Top of Records for this exercise

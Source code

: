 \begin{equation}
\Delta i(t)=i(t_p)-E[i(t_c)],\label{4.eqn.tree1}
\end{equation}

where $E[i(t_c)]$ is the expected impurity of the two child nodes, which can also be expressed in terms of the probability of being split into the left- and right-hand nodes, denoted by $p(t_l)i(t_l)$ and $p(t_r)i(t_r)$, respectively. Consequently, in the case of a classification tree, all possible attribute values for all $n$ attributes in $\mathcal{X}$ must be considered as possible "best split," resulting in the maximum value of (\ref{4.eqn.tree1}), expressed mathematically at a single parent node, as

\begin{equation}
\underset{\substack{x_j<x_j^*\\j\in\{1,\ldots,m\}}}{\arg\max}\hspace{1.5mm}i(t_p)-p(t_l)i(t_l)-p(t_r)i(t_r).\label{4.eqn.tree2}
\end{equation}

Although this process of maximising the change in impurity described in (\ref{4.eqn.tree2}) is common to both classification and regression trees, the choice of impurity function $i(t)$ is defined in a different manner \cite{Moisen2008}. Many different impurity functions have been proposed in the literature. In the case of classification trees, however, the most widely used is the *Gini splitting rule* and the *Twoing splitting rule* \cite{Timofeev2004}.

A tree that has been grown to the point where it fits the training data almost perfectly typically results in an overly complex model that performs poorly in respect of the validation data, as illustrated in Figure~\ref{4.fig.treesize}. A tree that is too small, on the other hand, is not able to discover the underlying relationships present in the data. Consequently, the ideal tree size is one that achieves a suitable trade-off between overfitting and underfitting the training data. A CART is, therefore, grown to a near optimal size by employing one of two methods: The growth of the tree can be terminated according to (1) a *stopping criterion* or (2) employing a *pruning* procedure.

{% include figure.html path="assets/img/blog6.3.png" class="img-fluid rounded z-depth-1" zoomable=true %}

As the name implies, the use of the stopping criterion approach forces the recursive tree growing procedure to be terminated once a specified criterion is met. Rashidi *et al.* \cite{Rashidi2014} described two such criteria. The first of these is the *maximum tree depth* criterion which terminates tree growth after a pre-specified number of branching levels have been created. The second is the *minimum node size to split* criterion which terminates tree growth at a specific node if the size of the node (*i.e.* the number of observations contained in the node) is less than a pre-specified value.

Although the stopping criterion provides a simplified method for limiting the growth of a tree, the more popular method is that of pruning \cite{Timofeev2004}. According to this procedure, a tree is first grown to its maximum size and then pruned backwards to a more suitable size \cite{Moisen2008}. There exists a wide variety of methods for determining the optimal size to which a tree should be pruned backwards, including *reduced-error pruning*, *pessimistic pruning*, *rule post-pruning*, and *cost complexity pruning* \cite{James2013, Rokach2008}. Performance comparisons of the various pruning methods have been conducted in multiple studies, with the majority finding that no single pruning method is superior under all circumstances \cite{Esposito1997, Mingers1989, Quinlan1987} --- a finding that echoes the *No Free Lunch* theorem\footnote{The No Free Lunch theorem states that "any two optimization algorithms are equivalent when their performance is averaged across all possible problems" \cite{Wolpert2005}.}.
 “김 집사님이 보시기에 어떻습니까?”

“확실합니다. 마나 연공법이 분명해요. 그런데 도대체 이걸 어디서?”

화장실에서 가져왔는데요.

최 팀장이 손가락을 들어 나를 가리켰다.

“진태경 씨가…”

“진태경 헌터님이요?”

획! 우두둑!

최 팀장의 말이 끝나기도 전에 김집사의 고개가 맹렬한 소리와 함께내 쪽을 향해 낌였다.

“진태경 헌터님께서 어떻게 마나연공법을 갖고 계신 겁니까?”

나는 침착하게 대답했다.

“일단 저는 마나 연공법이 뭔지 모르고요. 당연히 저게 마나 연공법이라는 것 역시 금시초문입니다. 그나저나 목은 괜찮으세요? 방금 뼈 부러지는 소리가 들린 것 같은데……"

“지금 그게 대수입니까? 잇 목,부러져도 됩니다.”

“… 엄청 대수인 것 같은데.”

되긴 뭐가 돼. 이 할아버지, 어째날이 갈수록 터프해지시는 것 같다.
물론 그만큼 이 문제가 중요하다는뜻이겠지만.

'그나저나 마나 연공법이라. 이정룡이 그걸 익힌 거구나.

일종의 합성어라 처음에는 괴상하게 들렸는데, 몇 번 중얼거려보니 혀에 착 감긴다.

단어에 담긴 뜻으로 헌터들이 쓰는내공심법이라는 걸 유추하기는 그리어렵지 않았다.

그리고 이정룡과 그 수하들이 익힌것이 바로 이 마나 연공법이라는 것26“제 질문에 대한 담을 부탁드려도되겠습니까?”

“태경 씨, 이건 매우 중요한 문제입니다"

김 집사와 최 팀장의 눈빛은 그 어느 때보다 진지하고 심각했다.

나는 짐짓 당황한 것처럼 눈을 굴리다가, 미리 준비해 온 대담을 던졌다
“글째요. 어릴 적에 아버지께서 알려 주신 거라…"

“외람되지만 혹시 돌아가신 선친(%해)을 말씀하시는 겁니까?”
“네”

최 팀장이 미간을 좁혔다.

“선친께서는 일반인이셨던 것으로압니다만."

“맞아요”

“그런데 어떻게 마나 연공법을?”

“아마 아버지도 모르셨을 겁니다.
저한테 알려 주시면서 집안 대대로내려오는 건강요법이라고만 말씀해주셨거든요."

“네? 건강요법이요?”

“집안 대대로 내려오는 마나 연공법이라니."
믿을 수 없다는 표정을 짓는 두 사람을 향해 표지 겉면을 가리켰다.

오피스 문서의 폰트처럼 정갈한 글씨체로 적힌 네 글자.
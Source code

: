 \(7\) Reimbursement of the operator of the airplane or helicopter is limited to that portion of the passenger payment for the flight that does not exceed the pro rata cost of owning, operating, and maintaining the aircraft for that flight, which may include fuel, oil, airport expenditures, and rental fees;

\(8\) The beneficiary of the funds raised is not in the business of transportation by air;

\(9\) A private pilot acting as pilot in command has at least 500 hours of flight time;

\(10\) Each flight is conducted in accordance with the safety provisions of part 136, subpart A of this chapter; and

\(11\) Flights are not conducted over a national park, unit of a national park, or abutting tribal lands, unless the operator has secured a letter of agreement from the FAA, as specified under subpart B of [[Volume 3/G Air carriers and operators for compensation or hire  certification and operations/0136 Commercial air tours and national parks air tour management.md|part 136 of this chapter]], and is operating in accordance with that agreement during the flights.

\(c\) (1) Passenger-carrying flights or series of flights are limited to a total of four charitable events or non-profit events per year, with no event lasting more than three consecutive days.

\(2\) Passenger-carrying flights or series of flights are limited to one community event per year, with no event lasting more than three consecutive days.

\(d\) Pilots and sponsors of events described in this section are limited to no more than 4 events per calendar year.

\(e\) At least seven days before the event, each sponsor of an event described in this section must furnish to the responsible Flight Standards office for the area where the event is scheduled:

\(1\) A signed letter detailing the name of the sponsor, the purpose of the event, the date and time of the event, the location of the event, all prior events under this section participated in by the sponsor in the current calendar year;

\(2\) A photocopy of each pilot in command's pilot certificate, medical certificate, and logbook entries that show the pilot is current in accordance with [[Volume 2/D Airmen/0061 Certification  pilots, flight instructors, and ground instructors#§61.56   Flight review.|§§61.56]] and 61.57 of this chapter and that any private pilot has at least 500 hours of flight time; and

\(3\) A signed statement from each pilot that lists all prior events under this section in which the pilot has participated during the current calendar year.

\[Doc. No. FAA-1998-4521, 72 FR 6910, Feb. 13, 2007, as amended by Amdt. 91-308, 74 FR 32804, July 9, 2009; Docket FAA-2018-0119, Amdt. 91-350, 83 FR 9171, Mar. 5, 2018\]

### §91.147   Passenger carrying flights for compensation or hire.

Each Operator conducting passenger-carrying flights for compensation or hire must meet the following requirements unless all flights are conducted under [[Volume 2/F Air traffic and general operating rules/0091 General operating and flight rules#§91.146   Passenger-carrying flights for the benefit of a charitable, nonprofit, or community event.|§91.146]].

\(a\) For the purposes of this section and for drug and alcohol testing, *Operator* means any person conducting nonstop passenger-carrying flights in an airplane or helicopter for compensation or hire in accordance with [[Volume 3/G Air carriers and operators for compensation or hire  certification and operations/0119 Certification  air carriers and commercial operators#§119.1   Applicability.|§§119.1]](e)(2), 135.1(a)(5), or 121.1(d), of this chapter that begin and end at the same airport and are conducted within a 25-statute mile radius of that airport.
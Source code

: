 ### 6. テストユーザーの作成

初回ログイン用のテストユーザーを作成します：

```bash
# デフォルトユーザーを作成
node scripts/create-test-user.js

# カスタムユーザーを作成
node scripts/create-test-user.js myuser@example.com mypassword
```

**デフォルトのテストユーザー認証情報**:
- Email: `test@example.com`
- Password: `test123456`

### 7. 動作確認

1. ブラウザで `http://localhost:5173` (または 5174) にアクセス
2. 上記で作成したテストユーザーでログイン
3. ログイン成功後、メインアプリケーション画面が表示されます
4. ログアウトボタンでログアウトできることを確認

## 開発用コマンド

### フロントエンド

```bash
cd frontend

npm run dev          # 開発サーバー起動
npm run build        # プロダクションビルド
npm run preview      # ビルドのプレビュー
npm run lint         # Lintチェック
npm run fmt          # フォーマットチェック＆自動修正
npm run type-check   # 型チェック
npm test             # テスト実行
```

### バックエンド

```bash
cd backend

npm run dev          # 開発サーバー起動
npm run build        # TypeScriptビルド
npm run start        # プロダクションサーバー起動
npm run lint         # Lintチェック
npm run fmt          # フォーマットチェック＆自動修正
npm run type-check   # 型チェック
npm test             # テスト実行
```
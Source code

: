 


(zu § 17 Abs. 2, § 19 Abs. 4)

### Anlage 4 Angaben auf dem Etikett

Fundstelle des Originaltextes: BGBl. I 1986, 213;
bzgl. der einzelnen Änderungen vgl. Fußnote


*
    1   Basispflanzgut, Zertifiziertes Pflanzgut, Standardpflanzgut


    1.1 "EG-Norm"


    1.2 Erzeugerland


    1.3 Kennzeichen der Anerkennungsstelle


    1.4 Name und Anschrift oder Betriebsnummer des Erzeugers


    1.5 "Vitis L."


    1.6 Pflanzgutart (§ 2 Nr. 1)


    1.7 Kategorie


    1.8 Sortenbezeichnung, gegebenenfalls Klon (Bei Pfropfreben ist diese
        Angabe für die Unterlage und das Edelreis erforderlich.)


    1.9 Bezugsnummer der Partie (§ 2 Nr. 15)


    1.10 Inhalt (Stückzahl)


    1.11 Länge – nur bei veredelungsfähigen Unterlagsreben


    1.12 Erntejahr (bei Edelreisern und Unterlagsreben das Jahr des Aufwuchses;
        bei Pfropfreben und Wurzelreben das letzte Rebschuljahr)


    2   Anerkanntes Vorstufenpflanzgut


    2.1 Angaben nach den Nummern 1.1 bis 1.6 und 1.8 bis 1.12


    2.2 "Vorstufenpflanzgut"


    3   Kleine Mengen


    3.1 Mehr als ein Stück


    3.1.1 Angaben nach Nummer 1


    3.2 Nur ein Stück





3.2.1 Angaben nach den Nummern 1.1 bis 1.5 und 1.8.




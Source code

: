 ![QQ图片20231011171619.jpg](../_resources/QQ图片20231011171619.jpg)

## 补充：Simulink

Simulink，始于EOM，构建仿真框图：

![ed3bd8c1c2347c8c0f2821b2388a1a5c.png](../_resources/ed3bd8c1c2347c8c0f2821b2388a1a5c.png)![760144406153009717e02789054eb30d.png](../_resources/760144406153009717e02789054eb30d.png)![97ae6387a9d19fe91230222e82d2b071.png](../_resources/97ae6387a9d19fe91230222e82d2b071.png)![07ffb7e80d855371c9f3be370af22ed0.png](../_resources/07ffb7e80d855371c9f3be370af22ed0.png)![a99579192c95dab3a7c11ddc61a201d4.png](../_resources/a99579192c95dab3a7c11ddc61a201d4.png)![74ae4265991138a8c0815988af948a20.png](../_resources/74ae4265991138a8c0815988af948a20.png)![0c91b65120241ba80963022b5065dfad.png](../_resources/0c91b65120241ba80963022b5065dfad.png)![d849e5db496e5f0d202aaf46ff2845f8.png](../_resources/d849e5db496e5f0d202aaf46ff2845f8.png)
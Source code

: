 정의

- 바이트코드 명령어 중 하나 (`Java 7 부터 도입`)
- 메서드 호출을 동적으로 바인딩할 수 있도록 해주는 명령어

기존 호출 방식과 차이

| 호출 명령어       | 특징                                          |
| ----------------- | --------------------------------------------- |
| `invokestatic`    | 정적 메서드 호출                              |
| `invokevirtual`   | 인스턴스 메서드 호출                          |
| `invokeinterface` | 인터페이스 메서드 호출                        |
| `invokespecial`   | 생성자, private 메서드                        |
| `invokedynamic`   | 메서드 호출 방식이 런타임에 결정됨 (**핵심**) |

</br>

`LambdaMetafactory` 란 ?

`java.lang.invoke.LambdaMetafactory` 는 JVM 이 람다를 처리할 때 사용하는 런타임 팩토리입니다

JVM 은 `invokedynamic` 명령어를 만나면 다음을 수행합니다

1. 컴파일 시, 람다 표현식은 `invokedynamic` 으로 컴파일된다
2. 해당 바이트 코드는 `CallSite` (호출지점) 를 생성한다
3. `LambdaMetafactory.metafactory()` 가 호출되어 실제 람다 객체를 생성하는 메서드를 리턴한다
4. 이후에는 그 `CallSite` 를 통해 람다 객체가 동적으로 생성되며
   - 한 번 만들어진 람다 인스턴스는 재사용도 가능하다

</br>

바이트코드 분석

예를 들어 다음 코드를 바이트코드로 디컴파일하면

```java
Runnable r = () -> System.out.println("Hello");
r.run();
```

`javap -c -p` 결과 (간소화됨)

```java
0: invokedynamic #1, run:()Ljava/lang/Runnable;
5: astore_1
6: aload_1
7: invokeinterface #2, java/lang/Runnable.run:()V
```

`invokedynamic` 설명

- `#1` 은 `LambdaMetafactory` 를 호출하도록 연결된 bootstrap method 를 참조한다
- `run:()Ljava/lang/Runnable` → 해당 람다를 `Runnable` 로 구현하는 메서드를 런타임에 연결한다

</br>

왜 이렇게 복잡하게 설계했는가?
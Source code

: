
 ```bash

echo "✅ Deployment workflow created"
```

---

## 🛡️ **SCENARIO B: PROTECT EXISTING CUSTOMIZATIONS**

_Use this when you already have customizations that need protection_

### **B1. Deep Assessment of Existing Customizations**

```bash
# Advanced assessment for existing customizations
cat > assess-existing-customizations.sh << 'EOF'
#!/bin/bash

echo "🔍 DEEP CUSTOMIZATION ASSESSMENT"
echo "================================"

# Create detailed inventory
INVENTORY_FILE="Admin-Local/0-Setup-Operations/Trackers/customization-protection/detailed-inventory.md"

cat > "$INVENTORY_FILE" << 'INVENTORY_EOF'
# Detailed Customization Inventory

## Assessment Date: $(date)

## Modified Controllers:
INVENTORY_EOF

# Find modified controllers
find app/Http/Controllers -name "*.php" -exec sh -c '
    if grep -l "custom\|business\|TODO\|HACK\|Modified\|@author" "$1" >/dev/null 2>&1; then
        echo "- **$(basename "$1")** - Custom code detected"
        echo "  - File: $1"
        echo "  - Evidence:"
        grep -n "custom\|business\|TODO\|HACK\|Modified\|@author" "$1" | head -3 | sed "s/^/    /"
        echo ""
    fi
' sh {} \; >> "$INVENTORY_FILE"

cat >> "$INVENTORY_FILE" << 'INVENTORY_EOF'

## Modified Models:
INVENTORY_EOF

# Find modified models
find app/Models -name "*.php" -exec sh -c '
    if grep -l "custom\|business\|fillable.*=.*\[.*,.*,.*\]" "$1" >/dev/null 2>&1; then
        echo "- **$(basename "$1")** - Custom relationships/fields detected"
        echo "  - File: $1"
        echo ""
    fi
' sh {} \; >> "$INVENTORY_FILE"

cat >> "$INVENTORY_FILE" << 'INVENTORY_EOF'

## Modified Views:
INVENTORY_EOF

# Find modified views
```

Bottom of Records for this exercise

Work instruction: Looking at the entries above, find how many lines include the word "null" and write that number alone.

Result: 2